This is a question that spins off my other Question here . I thought it would be best put as a different question after someone( @Franck ) pointed me to this link and this one too .

I'm stumped on how to search for a string in a database Date column (in my case MySQL DATETIME) using the JPA Criteria API.

Here's what I've done;

CriteriaBuilder cb = em.getCriteriaBuilder();
CriteriaQuery<Client> cq = cb.createQuery(Client.class);
Root<Client> entity = cq.from(Client.class);
cq.select(entity);

List<Predicate> predicates = new ArrayList<Predicate>();
predicates.add(cb.like(cb.lower(entity.get("dateJoined").as(String.class)), "%"+search.toLowerCase()+"%")); 

cq.where(predicates.toArray(new Predicate[]{}));
TypedQuery<Client> query = em.createQuery(cq); //<--- Error gets thrown here
return query.getResultList();

But it fails with the following exception;

 java.lang.IllegalArgumentException: Parameter value [%10-2015%] did not match expected type [java.lang.Character] 

where 10-2015 is the String being searched for;

I'm stuck on how to go by achieving this. I need some help.

Ok, after lots of experimenting with various strategies, here's what I did that finally worked.

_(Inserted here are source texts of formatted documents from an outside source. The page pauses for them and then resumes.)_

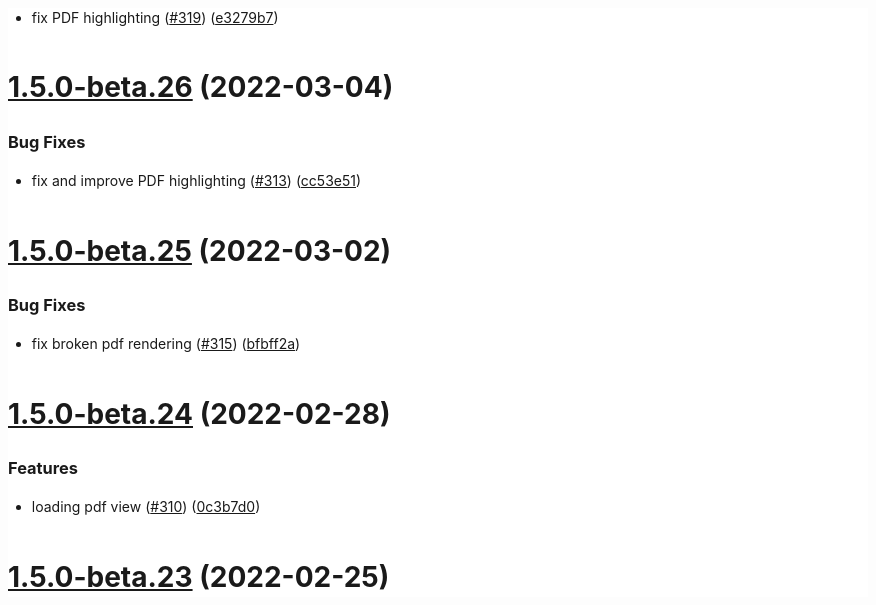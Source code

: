* fix PDF highlighting ([#319](https://github.com/watson-developer-cloud/discovery-components/issues/319)) ([e3279b7](https://github.com/watson-developer-cloud/discovery-components/commit/e3279b745653e3521cee84e7181883cb564c7f82))





# [1.5.0-beta.26](https://github.com/watson-developer-cloud/discovery-components/compare/v1.5.0-beta.25...v1.5.0-beta.26) (2022-03-04)


### Bug Fixes

* fix and improve PDF highlighting ([#313](https://github.com/watson-developer-cloud/discovery-components/issues/313)) ([cc53e51](https://github.com/watson-developer-cloud/discovery-components/commit/cc53e51042adb8d9ce28a38c65ea95175706a7e7))





# [1.5.0-beta.25](https://github.com/watson-developer-cloud/discovery-components/compare/v1.5.0-beta.24...v1.5.0-beta.25) (2022-03-02)


### Bug Fixes

* fix broken pdf rendering ([#315](https://github.com/watson-developer-cloud/discovery-components/issues/315)) ([bfbff2a](https://github.com/watson-developer-cloud/discovery-components/commit/bfbff2a55fe7218bb339ff3e704f9d4f22bfc3a0))





# [1.5.0-beta.24](https://github.com/watson-developer-cloud/discovery-components/compare/v1.5.0-beta.23...v1.5.0-beta.24) (2022-02-28)


### Features

* loading pdf view ([#310](https://github.com/watson-developer-cloud/discovery-components/issues/310)) ([0c3b7d0](https://github.com/watson-developer-cloud/discovery-components/commit/0c3b7d0f194097988714c3abe327d481b12b651d))





# [1.5.0-beta.23](https://github.com/watson-developer-cloud/discovery-components/compare/v1.5.0-beta.22...v1.5.0-beta.23) (2022-02-25)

I saw this post here and suddenly remembered the JPA Tuple Interface which is an Object that can return multiple result Type(s). So to perform my like comparison, and since Date cannot be simply cast to a String here are the steps;

  1. I get the column as a Tuple
  2. do a check on The Tuple Object to see if it's assignable from Date
  3. if it is, then get the Date-Format expression and pass it to the like expression.

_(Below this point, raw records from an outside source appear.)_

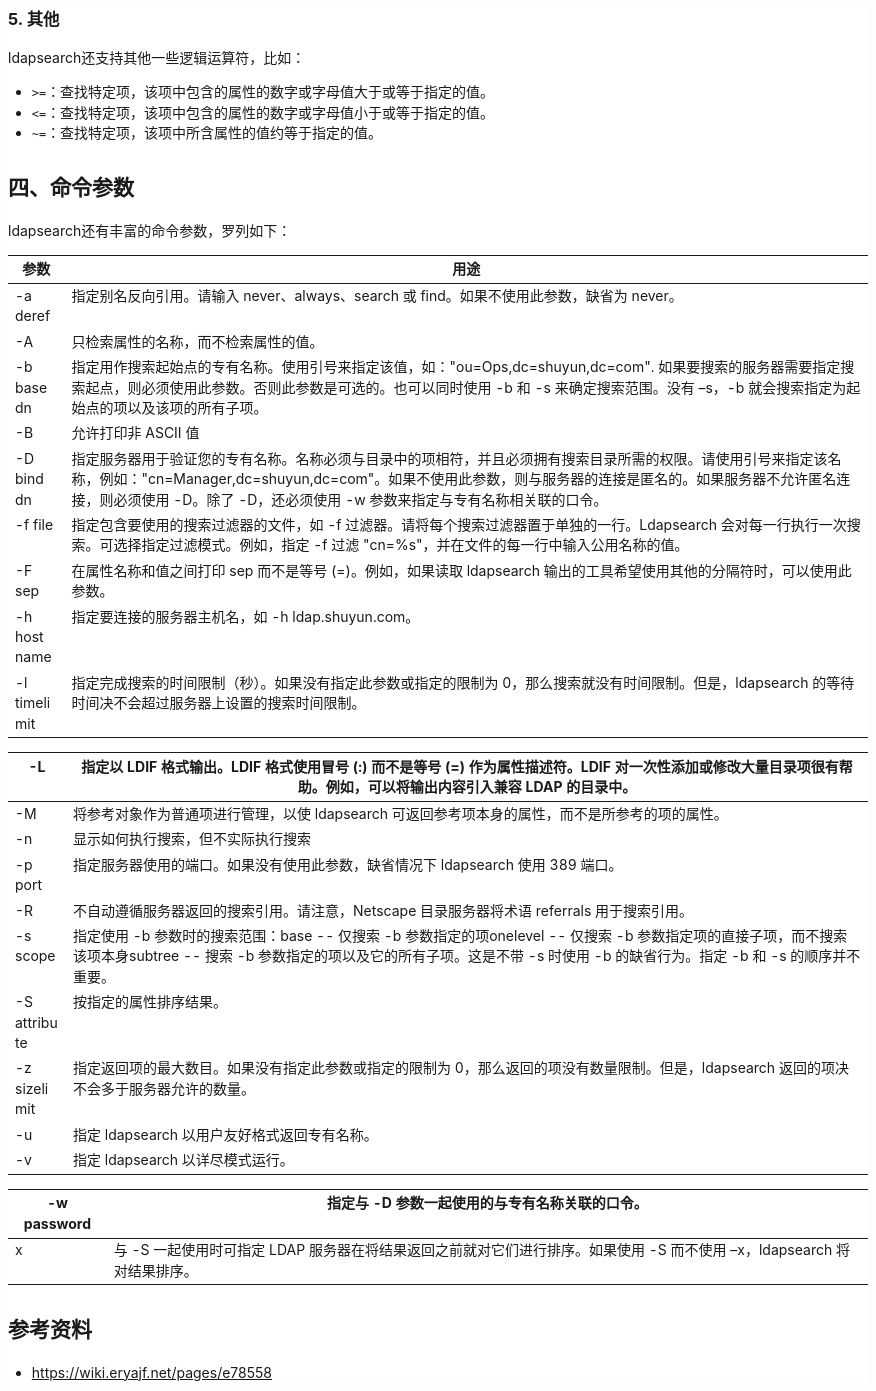 ### 5. 其他

ldapsearch还支持其他一些逻辑运算符，比如：

- `>=`：查找特定项，该项中包含的属性的数字或字母值大于或等于指定的值。
- `<=`：查找特定项，该项中包含的属性的数字或字母值小于或等于指定的值。
- `~=`：查找特定项，该项中所含属性的值约等于指定的值。

## 四、命令参数

ldapsearch还有丰富的命令参数，罗列如下：

| 参数           | 用途                                                                                                                                                                     |
| ------------ | ---------------------------------------------------------------------------------------------------------------------------------------------------------------------- |
| -a deref     | 指定别名反向引用。请输入 never、always、search 或 find。如果不使用此参数，缺省为 never。                                                                                                            |
| -A           | 只检索属性的名称，而不检索属性的值。                                                                                                                                                     |
| -b base dn   | 指定用作搜索起始点的专有名称。使用引号来指定该值，如："ou=Ops,dc=shuyun,dc=com". 如果要搜索的服务器需要指定搜索起点，则必须使用此参数。否则此参数是可选的。也可以同时使用 -b 和 -s 来确定搜索范围。没有 –s，-b 就会搜索指定为起始点的项以及该项的所有子项。                     |
| -B           | 允许打印非 ASCII 值                                                                                                                                                          |
| -D bind dn   | 指定服务器用于验证您的专有名称。名称必须与目录中的项相符，并且必须拥有搜索目录所需的权限。请使用引号来指定该名称，例如："cn=Manager,dc=shuyun,dc=com"。如果不使用此参数，则与服务器的连接是匿名的。如果服务器不允许匿名连接，则必须使用 -D。除了 -D，还必须使用 -w 参数来指定与专有名称相关联的口令。 |
| -f file      | 指定包含要使用的搜索过滤器的文件，如 -f 过滤器。请将每个搜索过滤器置于单独的一行。Ldapsearch 会对每一行执行一次搜索。可选择指定过滤模式。例如，指定 -f 过滤 "cn=%s"，并在文件的每一行中输入公用名称的值。                                                     |
| -F sep       | 在属性名称和值之间打印 sep 而不是等号 (=)。例如，如果读取 ldapsearch 输出的工具希望使用其他的分隔符时，可以使用此参数。                                                                                                 |
| -h host name | 指定要连接的服务器主机名，如 -h ldap.shuyun.com。                                                                                                                                     |
| -l timelimit | 指定完成搜索的时间限制（秒）。如果没有指定此参数或指定的限制为 0，那么搜索就没有时间限制。但是，ldapsearch 的等待时间决不会超过服务器上设置的搜索时间限制。                                                                                   |

| -L           | 指定以 LDIF 格式输出。LDIF 格式使用冒号 (:) 而不是等号 (=) 作为属性描述符。LDIF 对一次性添加或修改大量目录项很有帮助。例如，可以将输出内容引入兼容 LDAP 的目录中。                                                    |
| ------------ | ---------------------------------------------------------------------------------------------------------------------------------------------------- |
| -M           | 将参考对象作为普通项进行管理，以使 ldapsearch 可返回参考项本身的属性，而不是所参考的项的属性。                                                                                                |
| -n           | 显示如何执行搜索，但不实际执行搜索                                                                                                                                    |
| -p port      | 指定服务器使用的端口。如果没有使用此参数，缺省情况下 ldapsearch 使用 389 端口。                                                                                                     |
| -R           | 不自动遵循服务器返回的搜索引用。请注意，Netscape 目录服务器将术语 referrals 用于搜索引用。                                                                                              |
| -s scope     | 指定使用 -b 参数时的搜索范围：base -- 仅搜索 -b 参数指定的项onelevel -- 仅搜索 -b 参数指定项的直接子项，而不搜索该项本身subtree -- 搜索 -b 参数指定的项以及它的所有子项。这是不带 -s 时使用 -b 的缺省行为。指定 -b 和 -s 的顺序并不重要。 |
| -S attribute | 按指定的属性排序结果。                                                                                                                                          |
| -z sizelimit | 指定返回项的最大数目。如果没有指定此参数或指定的限制为 0，那么返回的项没有数量限制。但是，ldapsearch 返回的项决不会多于服务器允许的数量。                                                                          |
| -u           | 指定 ldapsearch 以用户友好格式返回专有名称。                                                                                                                         |
| -v           | 指定 ldapsearch 以详尽模式运行。                                                                                                                               |

| -w password | 指定与 -D 参数一起使用的与专有名称关联的口令。                                                 |
| ----------- | ------------------------------------------------------------------------- |
| x           | 与 -S 一起使用时可指定 LDAP 服务器在将结果返回之前就对它们进行排序。如果使用 -S 而不使用 –x，ldapsearch 将对结果排序。 |

## 参考资料

- https://wiki.eryajf.net/pages/e78558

So essentially, here's what I initially had which was apparently failing;

predicates.add(cb.like(cb.lower(entity.get("dateJoined").as(String.class)), "%"+search.toLowerCase()+"%")); 

Now, this is what I have that works beautifully;

Path<Tuple> tuple = entity.<Tuple>get("dateJoined");
if(tuple.getJavaType().isAssignableFrom(Date.class)){
    Expression<String> dateStringExpr = cb.function("DATE_FORMAT", String.class, entity.get("dateJoined"), cb.literal("'%d/%m/%Y %r'"));
    predicates.add(cb.like(cb.lower(dateStringExpr), "%"+search.toLowerCase()+"%"));
}

NOTE-WORTHY CONSIDERATIONS -

  1. I am aware that from wherever the search would be initiated, all my Dates are presented in this form 07/10/2015 10:25:09 PM hence my ability to know how to format the Date for the comparison in my like expression as "'%d/%m/%Y %r'" .
  2. This is just one step that works for Dates. Most other Types eg int, long, char ...etc... can all be directly Cast to String and as I explore more Types of data, I'll definitely do the same for any other Type that cannot be directly Cast to String.

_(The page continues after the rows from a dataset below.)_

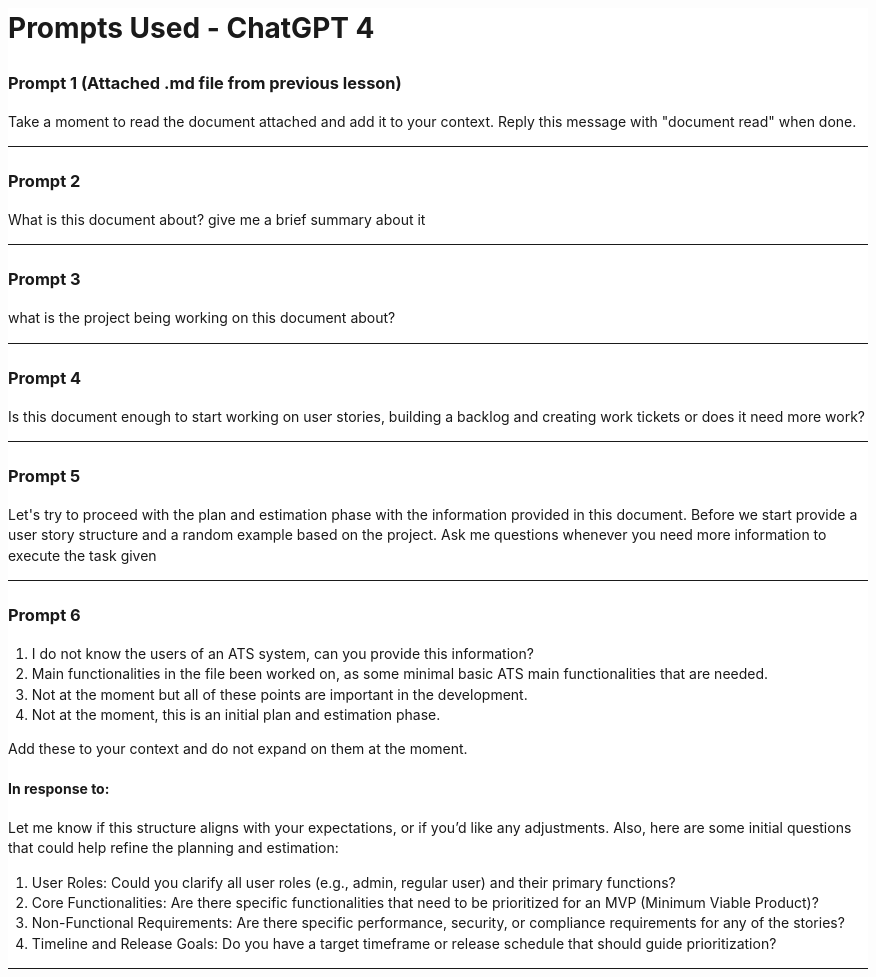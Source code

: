 
# Prompts Used - ChatGPT 4

### Prompt 1 (Attached .md file from previous lesson)

Take a moment to read the document attached and add it to your context. Reply this message with "document read" when done.

---

### Prompt 2

What is this document about? give me a brief summary about it

---

### Prompt 3

what is the project being working on this document about?

---

### Prompt 4

Is this document enough to start working on user stories, building a backlog and creating work tickets or does it need more work?

---

### Prompt 5

Let's try to proceed with the plan and estimation phase with the information provided in this document. Before we start provide a user story structure and a random example based on the project. Ask me questions whenever you need more information to execute the task given

---

### Prompt 6

1. I do not know the users of an ATS system, can you provide this information?
2. Main functionalities in the file been worked on, as some minimal basic ATS main functionalities that are needed.
3. Not at the moment but all of these points are important in the development.
4. Not at the moment, this is an initial plan and estimation phase.

Add these to your context and do not expand on them at the moment.

#### In response to:
Let me know if this structure aligns with your expectations, or if you’d like any adjustments. Also, here are some initial questions that could help refine the planning and estimation:

1. User Roles: Could you clarify all user roles (e.g., admin, regular user) and their primary functions?
2. Core Functionalities: Are there specific functionalities that need to be prioritized for an MVP (Minimum Viable Product)?
3. Non-Functional Requirements: Are there specific performance, security, or compliance requirements for any of the stories?
4. Timeline and Release Goals: Do you have a target timeframe or release schedule that should guide prioritization?

---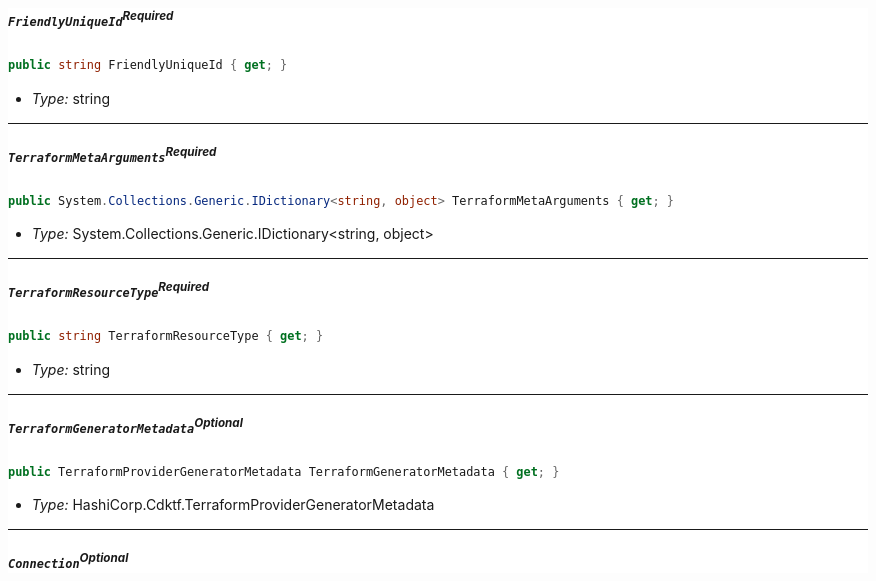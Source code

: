 
##### `FriendlyUniqueId`<sup>Required</sup> <a name="FriendlyUniqueId" id="rhizo-co-terraform-provider-oci.bdsBdsInstanceMetastoreConfig.BdsBdsInstanceMetastoreConfig.property.friendlyUniqueId"></a>

```csharp
public string FriendlyUniqueId { get; }
```

- *Type:* string

---

##### `TerraformMetaArguments`<sup>Required</sup> <a name="TerraformMetaArguments" id="rhizo-co-terraform-provider-oci.bdsBdsInstanceMetastoreConfig.BdsBdsInstanceMetastoreConfig.property.terraformMetaArguments"></a>

```csharp
public System.Collections.Generic.IDictionary<string, object> TerraformMetaArguments { get; }
```

- *Type:* System.Collections.Generic.IDictionary<string, object>

---

##### `TerraformResourceType`<sup>Required</sup> <a name="TerraformResourceType" id="rhizo-co-terraform-provider-oci.bdsBdsInstanceMetastoreConfig.BdsBdsInstanceMetastoreConfig.property.terraformResourceType"></a>

```csharp
public string TerraformResourceType { get; }
```

- *Type:* string

---

##### `TerraformGeneratorMetadata`<sup>Optional</sup> <a name="TerraformGeneratorMetadata" id="rhizo-co-terraform-provider-oci.bdsBdsInstanceMetastoreConfig.BdsBdsInstanceMetastoreConfig.property.terraformGeneratorMetadata"></a>

```csharp
public TerraformProviderGeneratorMetadata TerraformGeneratorMetadata { get; }
```

- *Type:* HashiCorp.Cdktf.TerraformProviderGeneratorMetadata

---

##### `Connection`<sup>Optional</sup> <a name="Connection" id="rhizo-co-terraform-provider-oci.bdsBdsInstanceMetastoreConfig.BdsBdsInstanceMetastoreConfig.property.connection"></a>

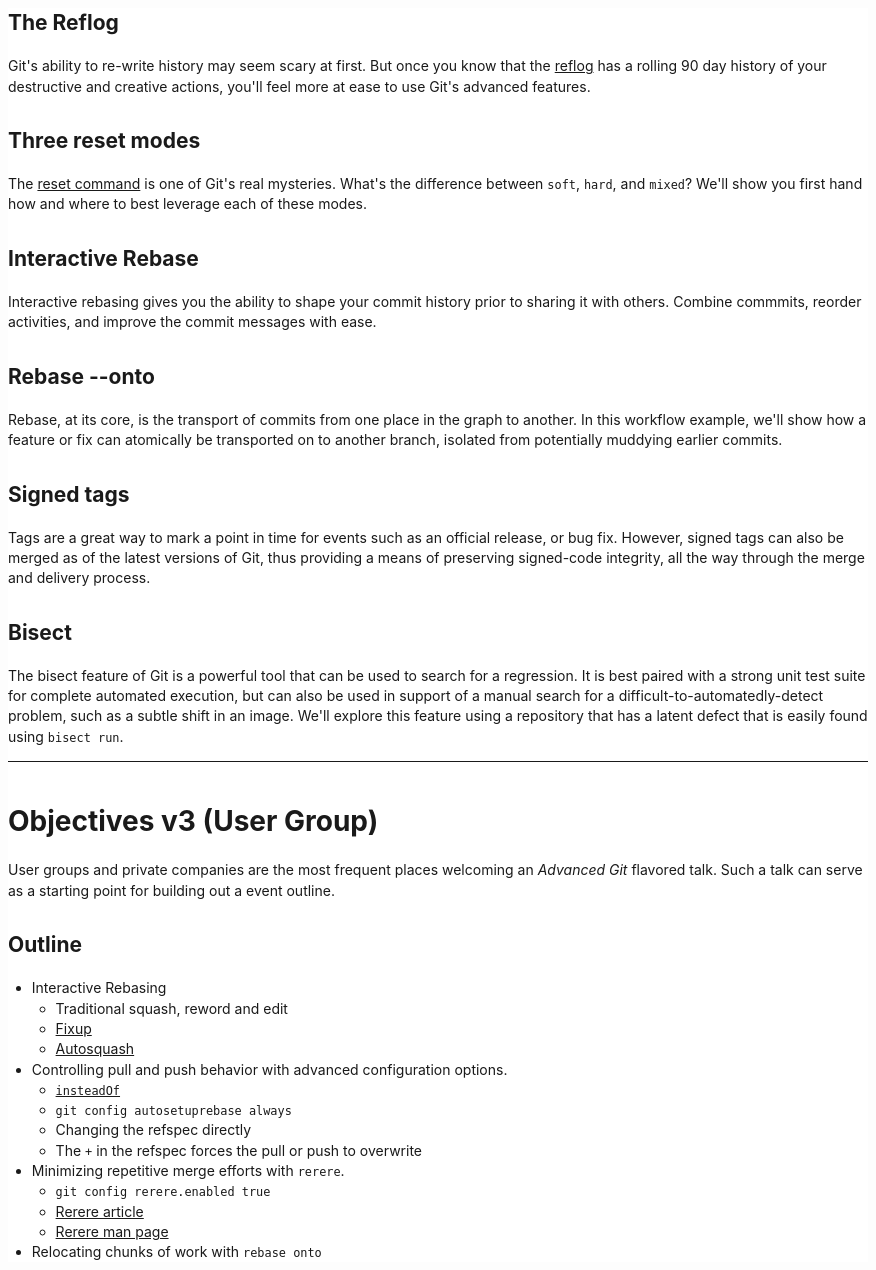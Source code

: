 ## The Reflog

Git's ability to re-write history may seem scary at first. But once you know that the [reflog](http://git-scm.com/docs/git-reflog.html) has a rolling 90 day history of your destructive and creative actions, you'll feel more at ease to use Git's advanced features.

## Three reset modes

The [reset command](http://git-scm.com/docs/git-reset.html) is one of Git's real mysteries. What's the difference between `soft`, `hard`, and `mixed`? We'll show you first hand how and where to best leverage each of these modes.

## Interactive Rebase

Interactive rebasing gives you the ability to shape your commit history prior to sharing it with others. Combine commmits, reorder activities, and improve the commit messages with ease.

## Rebase --onto

Rebase, at its core, is the transport of commits from one place in the graph to another. In this workflow example, we'll show how a feature or fix can atomically be transported on to another branch, isolated from potentially muddying earlier commits.

## Signed tags

Tags are a great way to mark a point in time for events such as an official release, or bug fix. However, signed tags can also be merged as of the latest versions of Git, thus providing a means of preserving signed-code integrity, all the way through the merge and delivery process.

## Bisect

The bisect feature of Git is a powerful tool that can be used to search for a regression. It is best paired with a strong unit test suite for complete automated execution, but can also be used in support of a manual search for a difficult-to-automatedly-detect problem, such as a subtle shift in an image. We'll explore this feature using a repository that has a latent defect that is easily found using `bisect run`.

---------------------------------------------------

# Objectives v3 (User Group)

User groups and private companies are the most frequent places welcoming an _Advanced Git_ flavored talk. Such a talk can serve as a starting point for building out a event outline.

## Outline
* Interactive Rebasing
    * Traditional squash, reword and edit
    * [Fixup](http://technosorcery.net/blog/2010/02/07/fun-with-the-upcoming-1-7-release-of-git-rebase---interactive---autosquash/)
    * [Autosquash](http://technosorcery.net/blog/2010/02/07/fun-with-the-upcoming-1-7-release-of-git-rebase---interactive---autosquash/)
* Controlling pull and push behavior with advanced configuration options.
    * [`insteadOf`](http://blog.mraw.org/2011/05/24/Git_tip_of_the_day_insteadOf/)
    * `git config autosetuprebase always`
    * Changing the refspec directly
    * The `+` in the refspec forces the pull or push to overwrite
* Minimizing repetitive merge efforts with `rerere`.
   * `git config rerere.enabled true`
   * [Rerere article](http://git-scm.com/2010/03/08/rerere.html)
   * [Rerere man page](http://git-scm.com/docs/git-rerere)
* Relocating chunks of work with `rebase onto`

Though this works perfectly for me, but before I mark this as the right answer, I'm going to subject it to some more extensive tests and in the process keep it open for comments by anyone that has any reservations about my strategy.

And finally, to that one person that this helped out in any way... Cheers!

This works in my case H2 (I use it for unit-tests), and I hope will work as well in Postgresql and Oracle, since TO_CHAR function seems to be cross-DB supported.

Path<Date> path = ua.get(MyEntity_.timestamp);
Expression<String> dateStringExpr = cb.function("TO_CHAR", String.class, path, cb.literal("DD.MM.YYYY HH24:MI:SS"));
predicates.add(cb.like(dateStringExpr, "%" + value + "%"));

PS. MyEntity_ stands for metamodel generated for real MyEntity . You may read about Metamodels in Oracle docuemntation for Criteria API .

I would suggest you convert you search string to Date object, and do the comparison

SimpleDateFormat dateFormat = new SimpleDateFormat(...desired date format here...);
Date dateSearchParam = dateFormat.format(search);
predicates.add(cb.eq(entity.get("dateJoined"), dateSearchParam);

Or if you want, you can change the type of your dateJoined attribute in your Entity to String, while your MySQL DB type remains DATETIME. You can utilize JPA @Convert to convert DATETIME to java.lang.String when Entity is retrieved from DB (and vice-versa when Entity is being persisted to DB).

See a sample here .

Attribute Converters are only available in JPA 2.1 version.